Other makeshift sharpening methods are only semi effective, but will work in a pinch. A ceramic coffee mug can be used as if it were a whetting stone, but using one will take many more strokes and is more dangerous considering that it is much more delicate and moves more easily. The cup should be placed opening down on a flat, rough surface to try to keep it still as best as possible. Ceramics are generally better at straightening than sharpening, so this method will not be as effective for dull blades.
Scissors can be used in emergencies almost like an automatic sharpener by running the blade through the v of the open scissor blades, but considering that there are now three large sharp edges involved in this method, I would not recommend it.

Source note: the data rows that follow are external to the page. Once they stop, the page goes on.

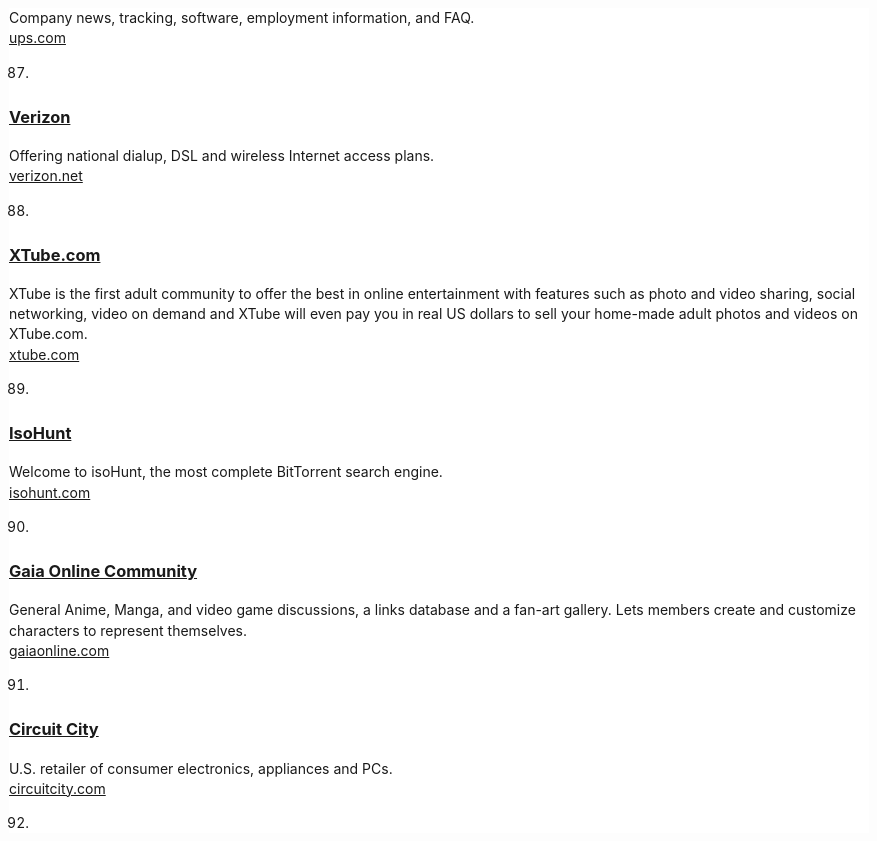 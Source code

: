 Company news, tracking, software, employment information, and FAQ.  
[ups.com](http://ups.com/)



 

87. 

### [Verizon](http://verizon.net/)

Offering national dialup, DSL and wireless Internet access plans.  
[verizon.net](http://verizon.net/)



 

88. 

### [XTube.com](http://xtube.com/)

XTube is the first adult community to offer the best in online entertainment with features such as photo and video sharing, social networking, video on demand and XTube will even pay you in real US dollars to sell your home-made adult photos and videos on XTube.com.  
[xtube.com](http://xtube.com/)



 

89. 

### [IsoHunt](http://isohunt.com/)

Welcome to isoHunt, the most complete BitTorrent search engine.  
[isohunt.com](http://isohunt.com/)



 

90. 

### [Gaia Online Community](http://gaiaonline.com/)

General Anime, Manga, and video game discussions, a links database and a fan-art gallery. Lets members create and customize characters to represent themselves.  
[gaiaonline.com](http://gaiaonline.com/)



 

91. 

### [Circuit City](http://circuitcity.com/)

U.S. retailer of consumer electronics, appliances and PCs.  
[circuitcity.com](http://circuitcity.com/)



 

92. 
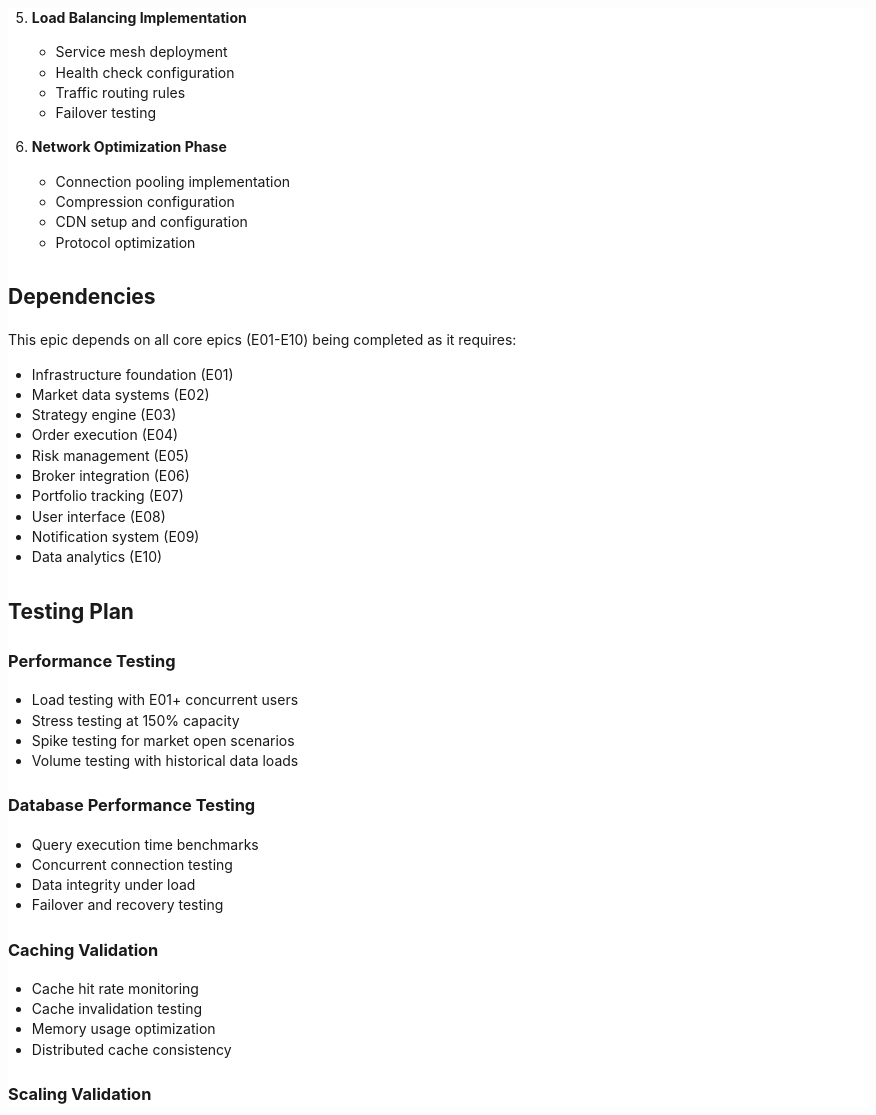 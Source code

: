 5. **Load Balancing Implementation**
   - Service mesh deployment
   - Health check configuration
   - Traffic routing rules
   - Failover testing

6. **Network Optimization Phase**
   - Connection pooling implementation
   - Compression configuration
   - CDN setup and configuration
   - Protocol optimization

## Dependencies

This epic depends on all core epics (E01-E10) being completed as it requires:

- Infrastructure foundation (E01)
- Market data systems (E02)
- Strategy engine (E03)
- Order execution (E04)
- Risk management (E05)
- Broker integration (E06)
- Portfolio tracking (E07)
- User interface (E08)
- Notification system (E09)
- Data analytics (E10)

## Testing Plan

### Performance Testing

- Load testing with E01+ concurrent users
- Stress testing at 150% capacity
- Spike testing for market open scenarios
- Volume testing with historical data loads

### Database Performance Testing

- Query execution time benchmarks
- Concurrent connection testing
- Data integrity under load
- Failover and recovery testing

### Caching Validation

- Cache hit rate monitoring
- Cache invalidation testing
- Memory usage optimization
- Distributed cache consistency

### Scaling Validation

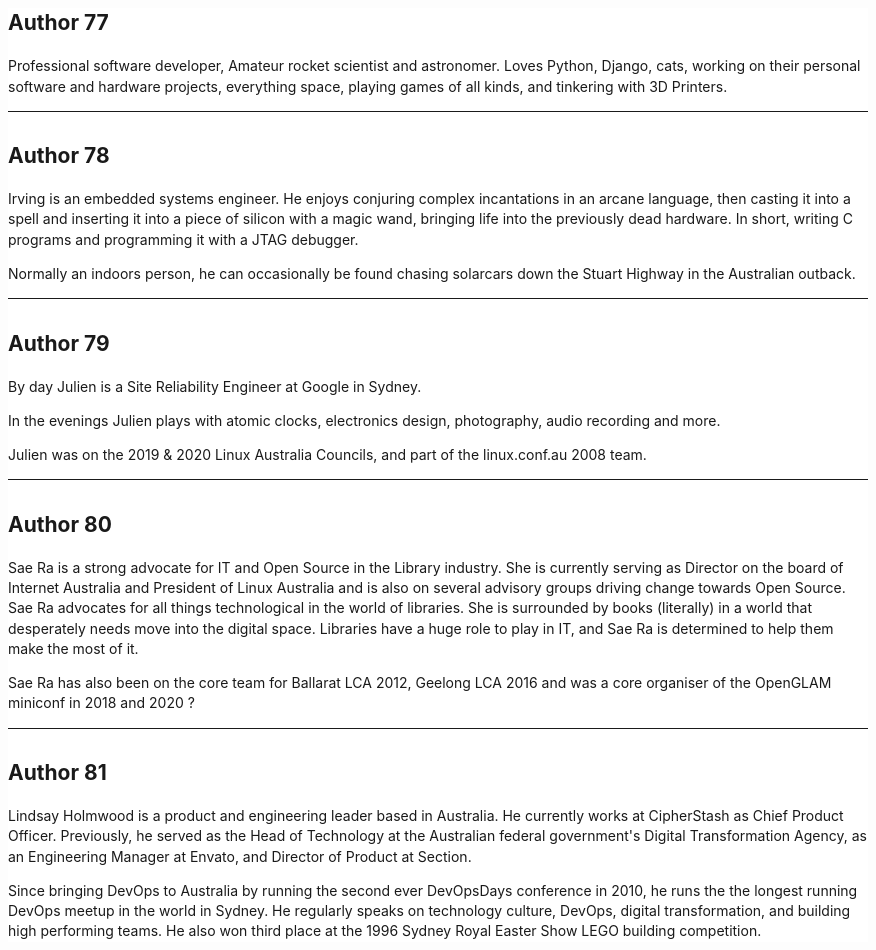 
## Author 77
Professional software developer, Amateur rocket scientist and astronomer. Loves Python, Django, cats, working on their personal software and hardware projects, everything space, playing games of all kinds, and tinkering with 3D Printers.

<hr>


## Author 78
Irving is an embedded systems engineer. He enjoys conjuring complex incantations in an arcane language, then casting it into a spell and inserting it into a piece of silicon with a magic wand, bringing life into the previously dead hardware. In short, writing C programs and programming it with a JTAG debugger.

Normally an indoors person, he can occasionally be found chasing solarcars down the Stuart Highway in the Australian outback.

<hr>


## Author 79
By day Julien is a Site Reliability Engineer at Google in Sydney.

In the evenings Julien plays with atomic clocks, electronics design, photography, audio recording and more.

Julien was on the 2019 & 2020 Linux Australia Councils, and part of the linux.conf.au 2008 team.

<hr>


## Author 80
Sae Ra is a strong advocate for IT and Open Source in the Library industry. She is currently serving as Director on the board of Internet Australia and President of  Linux Australia and is also on several advisory groups driving change towards Open Source. Sae Ra advocates for all things technological in the world of libraries. She is surrounded by books (literally) in a world that desperately needs move into the digital space. Libraries have a huge role to play in IT, and Sae Ra is determined to help them make the most of it.

Sae Ra has also been on the core team for Ballarat LCA 2012, Geelong LCA 2016 and was a core organiser of the OpenGLAM miniconf in 2018 and 2020 ?

<hr>


## Author 81
Lindsay Holmwood is a product and engineering leader based in Australia. He currently works at CipherStash as Chief Product Officer. Previously, he served as the Head of Technology at the Australian federal government's Digital Transformation Agency, as an Engineering Manager at Envato, and Director of Product at Section.

Since bringing DevOps to Australia by running the second ever DevOpsDays conference in 2010, he runs the the longest running DevOps meetup in the world in Sydney. He regularly speaks on technology culture, DevOps, digital transformation, and building high performing teams. He also won third place at the 1996 Sydney Royal Easter Show LEGO building competition.
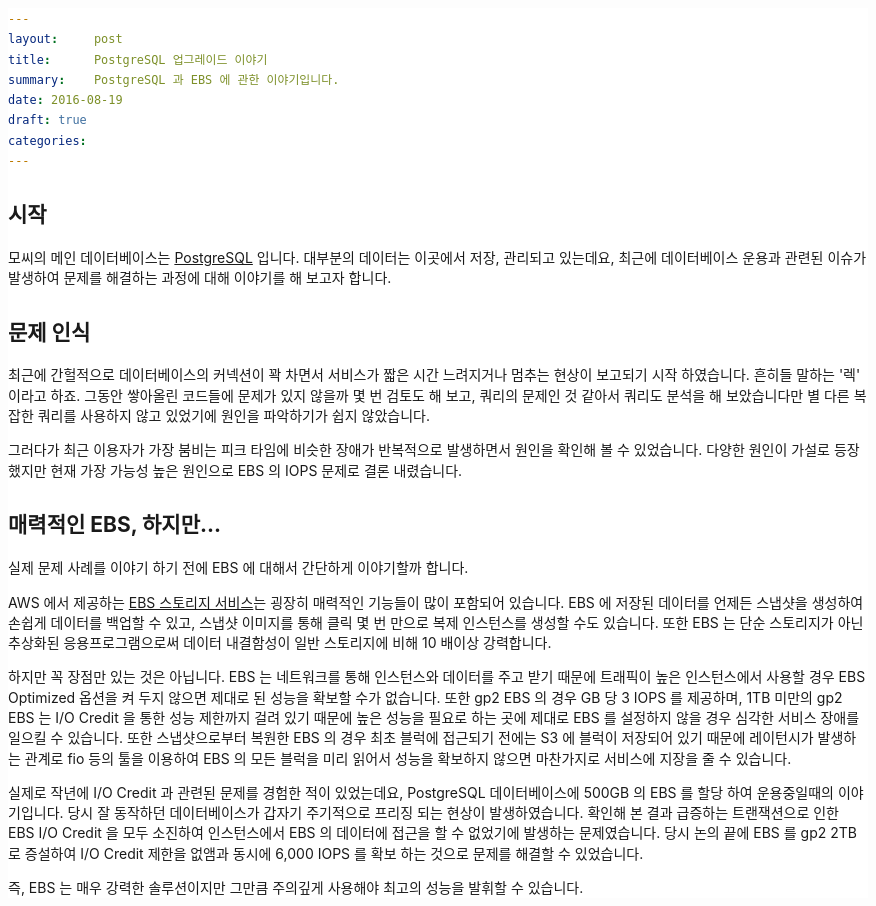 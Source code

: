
 ```yaml
---
layout:     post
title:      PostgreSQL 업그레이드 이야기 
summary:    PostgreSQL 과 EBS 에 관한 이야기입니다.
date: 2016-08-19
draft: true
categories:
---
```

## 시작
모씨의 메인 데이터베이스는 [PostgreSQL](/posts/stack-of-moci/) 입니다.
대부분의 데이터는 이곳에서 저장, 관리되고 있는데요, 최근에 데이터베이스 운용과 관련된
이슈가 발생하여 문제를 해결하는 과정에 대해 이야기를 해 보고자 합니다.

## 문제 인식
최근에 간헐적으로 데이터베이스의 커넥션이 꽉 차면서 서비스가 짧은 시간 느려지거나 멈추는 현상이
보고되기 시작 하였습니다. 흔히들 말하는 '렉' 이라고 하죠. 그동안 쌓아올린 코드들에 문제가
있지 않을까 몇 번 검토도 해 보고, 쿼리의 문제인 것 같아서 쿼리도 분석을 해 보았습니다만
별 다른 복잡한 쿼리를 사용하지 않고 있었기에 원인을 파악하기가 쉽지 않았습니다.

그러다가 최근 이용자가 가장 붐비는 피크 타임에 비슷한 장애가 반복적으로 발생하면서
원인을 확인해 볼 수 있었습니다. 다양한 원인이 가설로 등장했지만 현재 가장 가능성 높은
원인으로 EBS 의 IOPS 문제로 결론 내렸습니다.

## 매력적인 EBS, 하지만...
실제 문제 사례를 이야기 하기 전에 EBS 에 대해서 간단하게 이야기할까 합니다.

AWS 에서 제공하는 [EBS 스토리지 서비스](https://aws.amazon.com/ko/ebs/)는 굉장히 매력적인
기능들이 많이 포함되어 있습니다. EBS 에 저장된 데이터를 언제든 스냅샷을 생성하여 손쉽게
데이터를 백업할 수 있고, 스냅샷 이미지를 통해 클릭 몇 번 만으로 복제 인스턴스를 생성할
수도 있습니다. 또한 EBS 는 단순 스토리지가 아닌 추상화된 응용프로그램으로써 데이터 내결함성이
일반 스토리지에 비해 10 배이상 강력합니다.

하지만 꼭 장점만 있는 것은 아닙니다. EBS 는 네트워크를 통해 인스턴스와 데이터를 주고 받기 때문에
트래픽이 높은 인스턴스에서 사용할 경우 EBS Optimized 옵션을 켜 두지 않으면 제대로 된 성능을
확보할 수가 없습니다. 또한 gp2 EBS 의 경우 GB 당 3 IOPS 를 제공하며, 1TB 미만의 gp2 EBS 는
I/O Credit 을 통한 성능 제한까지 걸려 있기 때문에 높은 성능을 필요로 하는 곳에 제대로 EBS 를
설정하지 않을 경우 심각한 서비스 장애를 일으킬 수 있습니다. 또한 스냅샷으로부터 복원한 EBS 의
경우 최초 블럭에 접근되기 전에는 S3 에 블럭이 저장되어 있기 때문에 레이턴시가 발생하는 관계로
fio 등의 툴을 이용하여 EBS 의 모든 블럭을 미리 읽어서 성능을 확보하지 않으면 마찬가지로
서비스에 지장을 줄 수 있습니다.

실제로 작년에 I/O Credit 과 관련된 문제를 경험한 적이 있었는데요, PostgreSQL 데이터베이스에
500GB 의 EBS 를 할당 하여 운용중일때의 이야기입니다. 당시 잘 동작하던 데이터베이스가
갑자기 주기적으로 프리징 되는 현상이 발생하였습니다. 확인해 본 결과 급증하는 트랜잭션으로
인한 EBS I/O Credit 을 모두 소진하여 인스턴스에서 EBS 의 데이터에 접근을 할 수 없었기에
발생하는 문제였습니다. 당시 논의 끝에 EBS 를 gp2 2TB 로 증설하여 I/O Credit 제한을 없앰과
동시에 6,000 IOPS 를 확보 하는 것으로 문제를 해결할 수 있었습니다.

즉, EBS 는 매우 강력한 솔루션이지만 그만큼 주의깊게 사용해야 최고의 성능을 발휘할 수 있습니다.
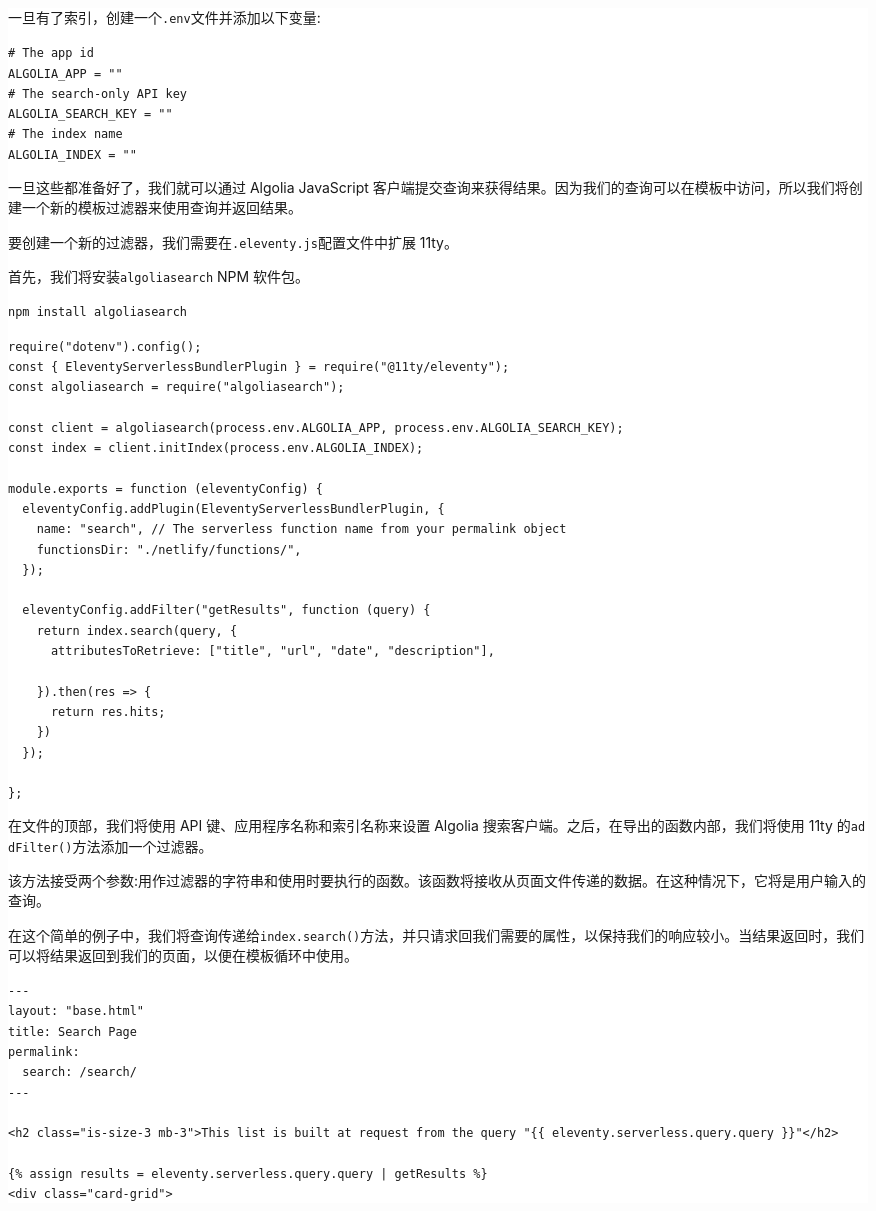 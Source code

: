 一旦有了索引，创建一个`.env`文件并添加以下变量:

```
# The app id
ALGOLIA_APP = ""
# The search-only API key
ALGOLIA_SEARCH_KEY = ""
# The index name
ALGOLIA_INDEX = ""

```

一旦这些都准备好了，我们就可以通过 Algolia JavaScript 客户端提交查询来获得结果。因为我们的查询可以在模板中访问，所以我们将创建一个新的模板过滤器来使用查询并返回结果。

要创建一个新的过滤器，我们需要在`.eleventy.js`配置文件中扩展 11ty。

首先，我们将安装`algoliasearch` NPM 软件包。

```
npm install algoliasearch

```

```
require("dotenv").config();
const { EleventyServerlessBundlerPlugin } = require("@11ty/eleventy");
const algoliasearch = require("algoliasearch");

const client = algoliasearch(process.env.ALGOLIA_APP, process.env.ALGOLIA_SEARCH_KEY);
const index = client.initIndex(process.env.ALGOLIA_INDEX);

module.exports = function (eleventyConfig) {
  eleventyConfig.addPlugin(EleventyServerlessBundlerPlugin, {
    name: "search", // The serverless function name from your permalink object
    functionsDir: "./netlify/functions/",
  });

  eleventyConfig.addFilter("getResults", function (query) {
    return index.search(query, {
      attributesToRetrieve: ["title", "url", "date", "description"],

    }).then(res => {
      return res.hits;
    })
  });

};

```

在文件的顶部，我们将使用 API 键、应用程序名称和索引名称来设置 Algolia 搜索客户端。之后，在导出的函数内部，我们将使用 11ty 的`addFilter()`方法添加一个过滤器。

该方法接受两个参数:用作过滤器的字符串和使用时要执行的函数。该函数将接收从页面文件传递的数据。在这种情况下，它将是用户输入的查询。

在这个简单的例子中，我们将查询传递给`index.search()`方法，并只请求回我们需要的属性，以保持我们的响应较小。当结果返回时，我们可以将结果返回到我们的页面，以便在模板循环中使用。

```
---
layout: "base.html"
title: Search Page
permalink:
  search: /search/
---

<h2 class="is-size-3 mb-3">This list is built at request from the query "{{ eleventy.serverless.query.query }}"</h2>

{% assign results = eleventy.serverless.query.query | getResults %}
<div class="card-grid">
``` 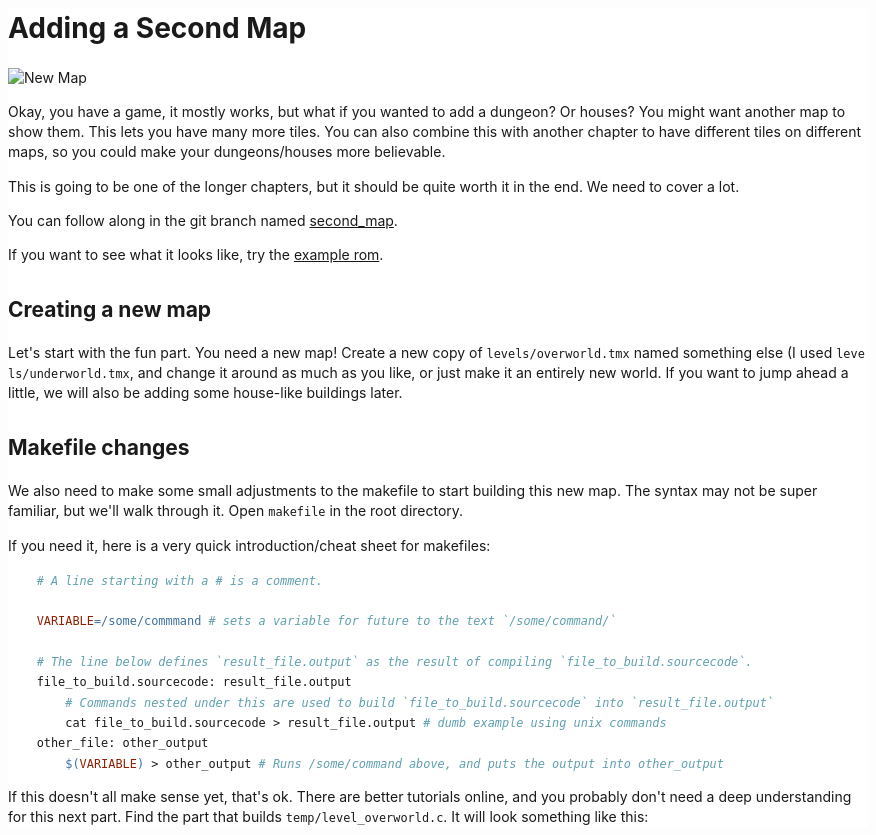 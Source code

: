 # Adding a Second Map

![New Map](../images/new_map.gif)

Okay, you have a game, it mostly works, but what if you wanted to add a dungeon? Or houses? You
might want another map to show them. This lets you have many more tiles. You can also combine
this with another chapter to have different tiles on different maps, so you could make your 
dungeons/houses more believable. 

This is going to be one of the longer chapters, but it should be quite worth it in the end.
We need to cover a lot. 

You can follow along in the git branch named [second_map](https://gh.nes.science/nes-starter-kit/compare/second_map).

If you want to see what it looks like, try the [example rom](https://s3.amazonaws.com/nes-starter-kit/second_map/starter.latest.nes).

## Creating a new map

Let's start with the fun part. You need a new map! Create a new copy of `levels/overworld.tmx` named something else
(I used `levels/underworld.tmx`, and change it around as much as you like, or just make it an entirely
new world. If you want to jump ahead a little, we will also be adding some house-like buildings later.

## Makefile changes

We also need to make some small adjustments to the makefile to start building this new map. The syntax
may not be super familiar, but we'll walk through it. Open `makefile` in the root directory. 

If you need it, here is a very quick introduction/cheat sheet for makefiles: 

```makefile
    # A line starting with a # is a comment.

    VARIABLE=/some/commmand # sets a variable for future to the text `/some/command/`

    # The line below defines `result_file.output` as the result of compiling `file_to_build.sourcecode`.
    file_to_build.sourcecode: result_file.output 
        # Commands nested under this are used to build `file_to_build.sourcecode` into `result_file.output`
        cat file_to_build.sourcecode > result_file.output # dumb example using unix commands
    other_file: other_output
        $(VARIABLE) > other_output # Runs /some/command above, and puts the output into other_output
```

If this doesn't all make sense yet, that's ok. There are better tutorials online, and you probably
don't need a deep understanding for this next part. Find the part that builds `temp/level_overworld.c`.
It will look something like this:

Coarse found materials such as sandstone or slate can be used with caution in extreme cases, and in the case of an unknown whetting stone it’s better to wet it and only do a few strokes at a time, pausing to ensure it is not causing burrs or nicks to form on the edge. Quartz is only acceptable as a very last ditch measure for sharpening. Considering what a good sports knife can cost, it may be worth it to just wait to get back to a reliable sharpener. So be sure and check out our best knife sharpener post to find the sharpener that meets your needs.
Sharpening your own knives can be tricky and a little scary at first, but saves money in the long term by avoiding professional sharpeners and having to replace an otherwise perfectly good knife. Well made sports knives are designed to last for dozens of years and can become a keepsake for younger generations with proper care, so why not grant your old knives new life? Happy sharpening!